= West Kingdom =

Historical reenactment organization

Arms of the West Kingdom

The West Kingdom (also known as The Kingdom of the West) is the oldest kingdom (or branch) of the historical reenactment organization, the Society for Creative Anachronism. It comprises Northern California (including the San Francisco area), Nevada, Alaska, Japan, Korea and the Pacific Rim.

== History ==

The Kingdom of the West was the first SCA group, founded in 1966. An initial party with David Thewlis, Steve Henderson, Ken de Maiffe, and author Diana Paxson (at the time a medieval history major at the University of California, Berkeley) and others was held in Paxson's backyard. Many of the attendees were at Berkeley, and were history buffs and science fiction fantasy fans. They held the first party as an outdoor sword fighting tournament using leather armour with some steel. Everyone enjoyed the event, and another was planned. From this first event, the group began to expand. After three years, part of this new group on the East Coast split off and the East Kingdom was founded, distinguishing it from the West Kingdom. In subsequent years, other regions previously operating under the auspices of the West Kingdom have also split off to form their own kingdoms, generally when the population is deemed large enough and the local culture distinct enough to warrant the split.

== Activities ==
The main activities within the West Kingdom include tournaments, feasts and revels, universities and collegiums (classes on subjects dealing with modern living history issues, or straight history is taught). The group is also active with the arts and sciences. These events emphasize the exhibition and/or competition of various artistic skills and research of SCA members. The kingdom has guilds and other groups, which regularly hold meetings to teach such subjects as dance, cooking, armourmaking, needlework, music and other interests.
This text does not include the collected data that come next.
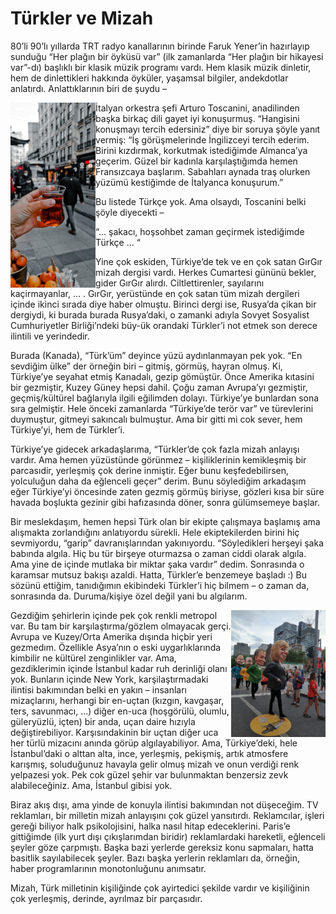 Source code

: # Türkler ve Mizah

80’li 90’lı yıllarda TRT radyo kanallarının birinde Faruk Yener’in hazırlayıp sunduğu “Her plağın bir öyküsü var” (ilk zamanlarda “Her plağın bir hikayesi var”-dı) başlıklı bir klasik müzik programı vardı. Hem klasik müzik dinletir, hem de dinlettikleri hakkında öyküler, yaşamsal bilgiler, andekdotlar anlatırdı. Anlattıklarının biri de şuydu – 

<!-- ![image](pexels-photo-7547803.jpeg)  -->
<img align="left" width="27%" height="27%" src="pexels-photo-7547803.jpeg">

İtalyan orkestra şefi Arturo Toscanini, anadilinden başka birkaç dili gayet iyi konuşurmuş. “Hangisini konuşmayı tercih edersiniz” diye bir soruya şöyle yanıt vermiş: 
“İş görüşmelerinde İngilizceyi tercih ederim. Birini kızdırmak, korkutmak istediğimde Almanca’ya geçerim. Güzel bir kadınla karşılaştığımda hemen Fransızcaya başlarım. Sabahları aynada traş olurken yüzümü kestiğimde de İtalyanca konuşurum.”

Bu listede Türkçe yok. Ama olsaydı, Toscanini belki şöyle diyecekti – 

“... şakacı, hoşsohbet zaman geçirmek istediğimde Türkçe ... “

Yine çok eskiden, Türkiye’de tek ve en çok satan GırGır mizah dergisi vardı. Herkes Cumartesi gününü bekler, gider GırGır alırdı. Ciltlettirenler, sayılarını kaçirmayanlar, ... . GırGır, yerüstünde en çok satan tüm mizah dergileri içinde ikinci sırada diye haber olmuştu.  Birinci dergi ise, Rusya’da çikan bir dergiydi, ki burada burada Rusya’daki, o zamanki adıyla Sovyet Sosyalist Cumhuriyetler Birliği’ndeki büy-ük orandaki Türkler’i not etmek son derece ilintili ve yerindedir.

Burada (Kanada), “Türk’üm” deyince yüzü aydınlanmayan pek yok. “En sevdiğim ülke” der örneğin biri – gitmiş, görmüş, hayran olmuş. Ki, Türkiye’ye seyahat etmiş Kanadalı, gezip gömüştür. Önce Amerika kıtasini bir gezmiştir, Kuzey Güney hepsi dahil. Çoğu zaman Avrupa’yı gezmiştir, geçmiş/kültürel bağlarıyla ilgili eğilimden dolayı. Türkiye’ye bunlardan sona sıra gelmiştir. Hele önceki zamanlarda “Türkiye’de terör var” ve türevlerini duymuştur, gitmeyi sakıncalı bulmuştur. Ama bir gitti mi cok sever, hem Türkiye’yi, hem de Türkler’i. 

Türkiye’ye gidecek arkadaşlarıma, “Türkler’de çok fazla mizah anlayışı vardır. Ama hemen yüzüstünde görünmez – kişiliklerinin kemikleşmiş bir parcasıdir, yerleşmiş çok derine inmiştir. Eğer bunu keşfedebilirsen, yolculuğun daha da eğlenceli geçer” derim. Bunu söylediğim arkadaşım eğer Türkiye’yi öncesinde zaten gezmiş görmüş biriyse, gözleri kısa bir süre havada boşlukta gezinir gibi hafızasında döner, sonra gülümsemeye başlar. 

Bir meslekdaşım, hemen hepsi Türk olan bir ekipte çalışmaya başlamış ama alışmakta zorlandığını anlatıyordu sürekli. Hele ekiptekilerden birini hiç sevmiyordu, “garip” davranışlarından yakınıyordu. “Söyledikleri herşeyi şaka babında algıla. Hiç bu tür birşeye oturmazsa o zaman ciddi olarak algıla. Ama yine de içinde mutlaka bir miktar şaka vardır” dedim. Sonrasında o karamsar mutsuz bakışı azaldi. Hatta, Türkler’e benzemeye başladı :) Bu sözünü ettiğim, tanıdığımın ekibindeki Türkler’i hiç bilmem – o zaman da, sonrasında da. Duruma/kişiye özel değil yani bu algılarım.

<img align="right" width="30%" height="30%" src="Mtl.jpg">

Gezdiğim şehirlerin içinde pek çok renkli metropol var. Bu tam bir karşılaştırma/gözlem olmayacak gerçi. Avrupa ve Kuzey/Orta Amerika dışında hiçbir yeri gezmedım. Özellikle Asya’nın o eski uygarlıklarında kimbilir ne kültürel zenginlikler var. Ama, gezdiklerimin içinde İstanbul kadar ruh derinliği olanı yok. Bunların içinde New York, karşilaştırmadaki ilintisi bakımından belki en yakın – insanları mizaçlarını, herhangi bir en-uçtan (kızgın, kavgaşar, ters, savunmacı, ...) diğer en-uca (hoşgörülü, olumlu, güleryüzlü, içten) bir anda, uçan daire hızıyla değiştirebiliyor. Karşısındakinin bir uçtan diğer uca her türlü mizacını anında görüp algılayabiliyor. Ama, Türkiye’deki, hele İstanbul’daki o alttan alta, ince, yerleşmiş, pekişmiş, artık atmosfere karışmış, soluduğunuz havayla gelir olmuş mizah ve onun verdiği renk yelpazesi yok. Pek cok güzel şehir var bulunmaktan benzersiz zevk alabileceğiniz. Ama, İstanbul gibisi yok. 

Biraz akış dışı, ama yinde de konuyla ilintisi bakımından not düşeceğim. TV reklamları, bir milletin mizah  anlayışını çok güzel yansıtırdı. Reklamcılar, işleri gereği biliyor halk psikolojisini, halka nasıl hitap edeceklerini. Paris’e gittiğimde (ilk yurt dışı çıkışlarımdan biridir) reklamlardaki hareketli, eğlenceli şeyler göze çarpmıştı. Başka bazi yerlerde gereksiz konu sapmaları, hatta basitlik sayılabilecek şeyler. Bazı başka yerlerin reklamları da, örneğin, haber programlarının monotonluğunu anımsatır. 

Mizah, Türk milletinin kişiliğinde çok ayirtedici şekilde vardır ve kişiliğinin çok yerleşmiş, derinde, ayrılmaz bir parçasıdır.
Like other parts of the SCA, the Kingdom of the West uses rattan weapons, generally of a standard authentic weight. The combat blows deal a heavy, though not an edged, attack. Members also make armour.

The kingdom has a wide range of heraldic devices, and has even had a book published dedicated to them.

In Japan (known in the SCA as the "Palatine Barony of the Far West"), its members combine to create larger scale combat with another group, the realm of Avalon, an independent Tokyo-based group of recreationists and fighters and with a number of local Japanese people among its members. In Japan, the SCA, having largely been imported from the U.S., has long revolved around U.S. military bases.